Sollte die Welt einst so untergehen, möchten wir gerne dabei sein. Selig versinken im Klangrausch, in den Orchesterfluten, die derzeit kein zweiter wie Christian Thielemann aufzupeitschen versteht. Gewaltig, die Erde verschlingend, und dabei doch immer am menschlichen Maß gemessen, niemals donnerhaft dröhnend wie bei manch einem seiner Kollegen, die es im selbstverlorenen Testosteronrausch gerne mal so richtig krachen lassen und die nun mit kantigem Gesicht und durchaus nicht unlächerlicher Kapellmeisterstrenge nach Altväter Sitte verächtlich aus dem Plattenregal blicken. Nicht nur am Ende von Wagners Ring ist es nur ein kleiner Schritt von der musikalischen Monumentalskulptur hin zu ihrer im Dauerforte dröhnenden Karikatur. Thielemann und das Orchester der Bayreuther Festspiele gehen, eigentlich müsste man sagen: tanzen diese Gratwanderung auf atemberaubende, höchst musikalische Weise und ohne Fehltritt die gesamten knapp 15 Ring-Stunden (für pedantische Stundenglaszähler: 14 Stunden und 56 Minuten sind es genau). Es ist eine der schönsten Eigenschaften dieses Dirigats, dass es sich der kleinen, versteckten musikalischen Figuren mit ebensolcher Hingabe annimmt wie den vordergründigen, den traumhaft souverän gelenkten und kanalisierten, den Gesamtfluss prominent dominierenden. Und dass all dies und damit das Ganze zugleich mit einer so individuellen Prägung und in ganz eigener Handschrift gestaltet ist, die nicht weniger überzeugend wie ganz anders daherkommt als alle anderen Ring-Exegesen, die man derzeit noch hören kann, ist es, was diese Lesart so einzigartig macht. Was Christian Thielemann hier mit dem grandiosen Orchester der Bayreuther Festspiele zustande gebracht hat, ist nicht weniger als ein großer künstlerischer Wurf.

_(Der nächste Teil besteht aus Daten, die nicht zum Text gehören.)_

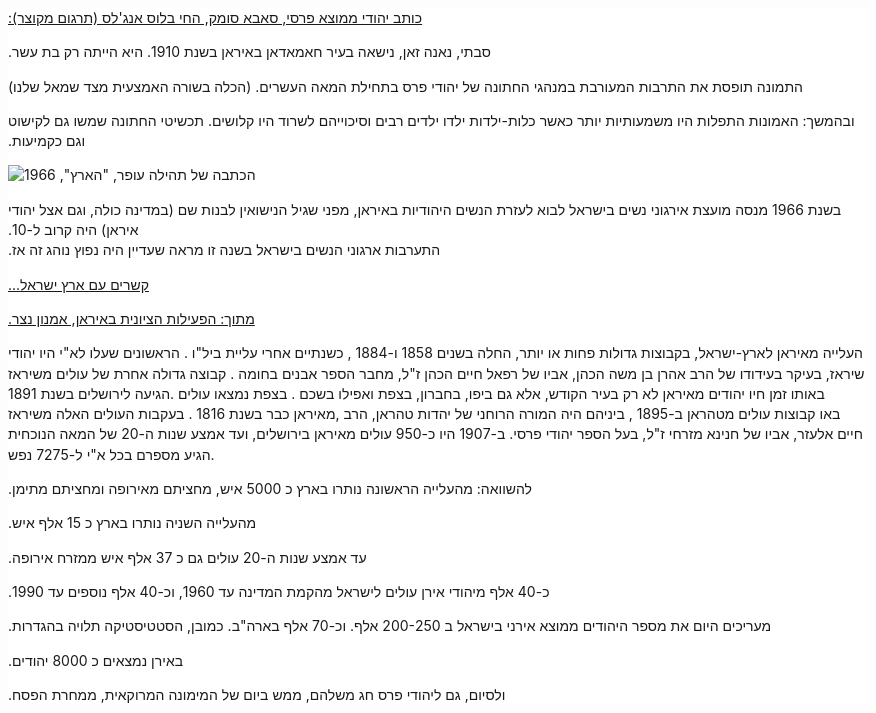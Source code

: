 <span dir="rtl"><u>כותב יהודי ממוצא פרסי, סאבא סומק, החי בלוס אנג'לס
(תרגום מקוצר):</u></span>

<span dir="rtl">סבתי, נאנה זאן, נישאה בעיר חאמאדאן באיראן בשנת 1910. היא
הייתה רק בת עשר.</span>

<span dir="rtl">התמונה תופסת את התרבות המעורבת במנהגי החתונה של יהודי
פרס בתחילת המאה העשרים. (הכלה בשורה האמצעית מצד שמאל שלנו)</span>

<span dir="rtl">ובהמשך: האמונות התפלות היו משמעותיות יותר כאשר
כלות-ילדות ילדו ילדים רבים וסיכוייהם לשרוד היו קלושים. תכשיטי החתונה
שמשו גם לקישוט וגם כקמיעות.</span>

<img src="../../img/images-118/media/image3.jpeg"
style="width:3.64583in;height:4.23958in"
alt="הכתבה של תהילה עופר, &quot;הארץ&quot;, 1966" />

<span dir="rtl">בשנת 1966 מנסה מועצת אירגוני נשים בישראל לבוא לעזרת
הנשים היהודיות באיראן, מפני שגיל הנישואין לבנות שם (במדינה כולה, וגם אצל
יהודי איראן) היה קרוב ל-10.  
התערבות ארגוני הנשים בישראל בשנה זו מראה שעדיין היה נפוץ נוהג זה
אז.</span>

<span dir="rtl"><u>קשרים עם ארץ ישראל...</u></span>

<span dir="rtl"><u>מתוך: הפעילות הציונית באיראן, אמנון נצר.</u></span>

<span dir="rtl">העלייה מאיראן לארץ-ישראל, בקבוצות גדולות פחות או יותר,
החלה בשנים 1858 ו-1884 , כשנתיים אחרי עליית ביל"ו . הראשונים שעלו לא"י
היו יהודי שיראז, בעיקר בעידודו של הרב אהרן בן משה הכהן, אביו של רפאל
חיים הכהן ז"ל, מחבר הספר אבנים בחומה . קבוצה גדולה אחרת של עולים משיראז
הגיעה לירושלים בשנת 1891</span>. <span dir="rtl">באותו זמן חיו יהודים
מאיראן לא רק בעיר הקודש, אלא גם ביפו, בחברון, בצפת ואפילו בשכם . בצפת
נמצאו עולים מאיראן כבר בשנת 1816 . בעקבות העולים האלה משיראז</span>,
<span dir="rtl">באו קבוצות עולים מטהראן ב-1895 , ביניהם היה המורה הרוחני
של יהדות טהראן, הרב חיים אלעזר, אביו של חנינא מזרחי ז"ל, בעל הספר יהודי
פרסי. ב-1907 היו כ-950 עולים מאיראן בירושלים, ועד אמצע שנות ה-20 של המאה
הנוכחית הגיע מספרם בכל א"י ל-7275 נפש</span>.

<span dir="rtl">להשוואה: מהעלייה הראשונה נותרו בארץ כ 5000 איש, מחציתם
מאירופה ומחציתם מתימן.</span>

<span dir="rtl">מהעלייה השניה נותרו בארץ כ 15 אלף איש.</span>

<span dir="rtl">עד אמצע שנות ה-20 עולים גם כ 37 אלף איש ממזרח
אירופה.</span>

<span dir="rtl">כ-40 אלף מיהודי אירן עולים לישראל מהקמת המדינה עד 1960,
וכ-40 אלף נוספים עד 1990.</span>

<span dir="rtl">מעריכים היום את מספר היהודים ממוצא אירני בישראל ב
200-250 אלף. וכ-70 אלף בארה"ב. כמובן, הסטטיסטיקה תלויה בהגדרות.</span>

<span dir="rtl">באירן נמצאים כ 8000 יהודים.</span>

<span dir="rtl">ולסיום, גם ליהודי פרס חג משלהם, ממש ביום של המימונה
המרוקאית, ממחרת הפסח.</span>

Weit weniger gelungen ist dagegen der offenkundige Versuch, die besondere Akustik im Bayreuther Festspielhaus einzufangen, wo dieser Ring als Livemitschnitt im Sommer 2008 aufgenommen wurde. Mit einiger Imaginationskraft vermag man sich in die Mitte des hölzernen Hochparketts versetzen und sich erinnert fühlen an das echte Klangerlebnis. Für Sekunden gelingt es auch, ist das Festspielhaus um einen präsent, doch kaum, dass man dem Klang genauer nachhorchen will, ist es auch schon wieder weg, eine bloße Erinnerung. Was bleibt ist eine klingende Kostbarkeit, die nur aus der Ferne, wie durch einen Vorhang ans Ohr dringt, der aber eben nicht gleichzusetzen ist mit der Abdeckelung des Orchestergrabens in Bayreuth. Hier ist der Klang zwar auch nicht so unmittelbar wie in einem Haus mit offenem Graben, aber deswegen doch nicht ein My weniger präsent und prägnant. Auf der vorliegenden Aufnahme leider schon.

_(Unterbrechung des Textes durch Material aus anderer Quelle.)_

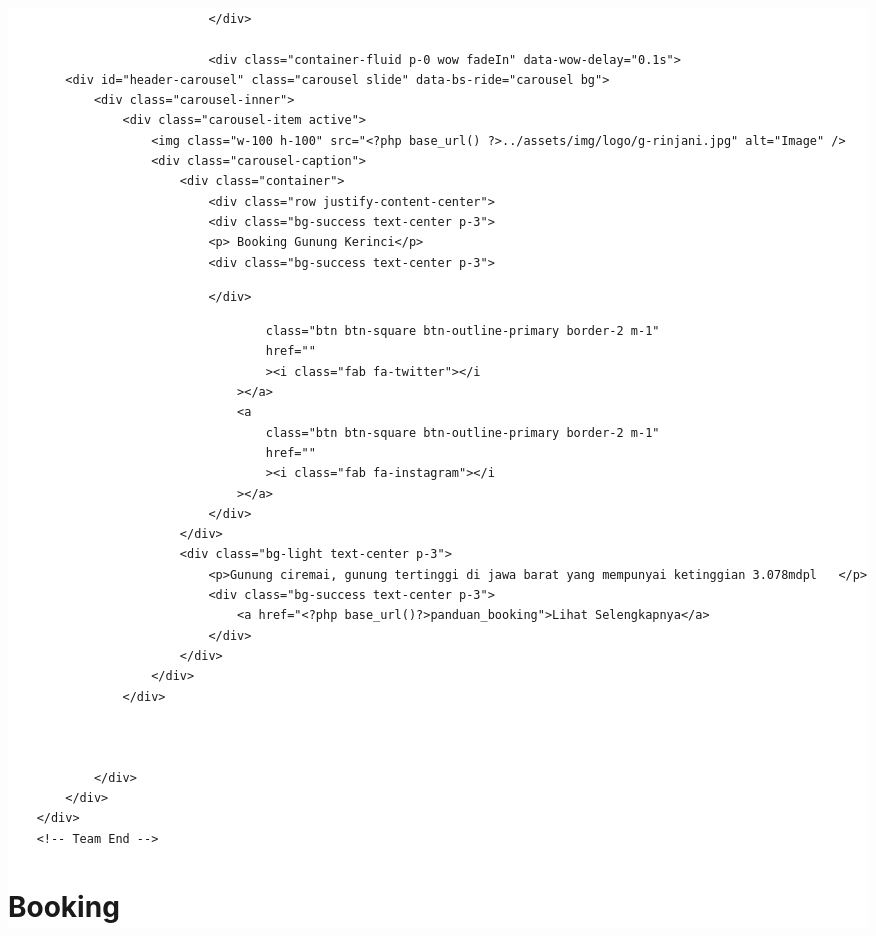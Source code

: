 								</div>		
								
								<div class="container-fluid p-0 wow fadeIn" data-wow-delay="0.1s">
			<div id="header-carousel" class="carousel slide" data-bs-ride="carousel bg">
				<div class="carousel-inner">
					<div class="carousel-item active">
						<img class="w-100 h-100" src="<?php base_url() ?>../assets/img/logo/g-rinjani.jpg" alt="Image" />
						<div class="carousel-caption">
							<div class="container">
								<div class="row justify-content-center">
								<div class="bg-success text-center p-3">
								<p> Booking Gunung Kerinci</p>
								<div class="bg-success text-center p-3">
									

</body>
</html>

								</div>	
</div>
			</div>
				</div>
					</div>
						</div>
							</div>
								</div>	
								
										class="btn btn-square btn-outline-primary border-2 m-1"
										href=""
										><i class="fab fa-twitter"></i
									></a>
									<a
										class="btn btn-square btn-outline-primary border-2 m-1"
										href=""
										><i class="fab fa-instagram"></i
									></a>
								</div>
							</div>
							<div class="bg-light text-center p-3">
								<p>Gunung ciremai, gunung tertinggi di jawa barat yang mempunyai ketinggian 3.078mdpl	</p>
								<div class="bg-success text-center p-3">
									<a href="<?php base_url()?>panduan_booking">Lihat Selengkapnya</a>
								</div>
							</div>
						</div>
					</div>
					
					
					
				</div>
			</div>
		</div>
		<!-- Team End -->

# Booking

Die Sängerbesetzung, auch wenn man sich inzwischen einigermaßen an sie gewöhnt hat, ist und bleibt nichts für echte Stimmenliebhaber. Eva-Maria Westbroek als Sieglinde, Kwangchul Youn als Hunding, Hans-Peter König als Hagen sind noch die Besten im Bunde, auch Stephen Gould (Siegfried) hat wunderbare Momente und Töne, doch lässt die Hörfreude mit dem mehr grundsoliden als superben Albert Dohmen als Wotan und der mehrfach sich ordentlich mühen müssenden Linda Watson als Brünnhilde schon deutlich nach.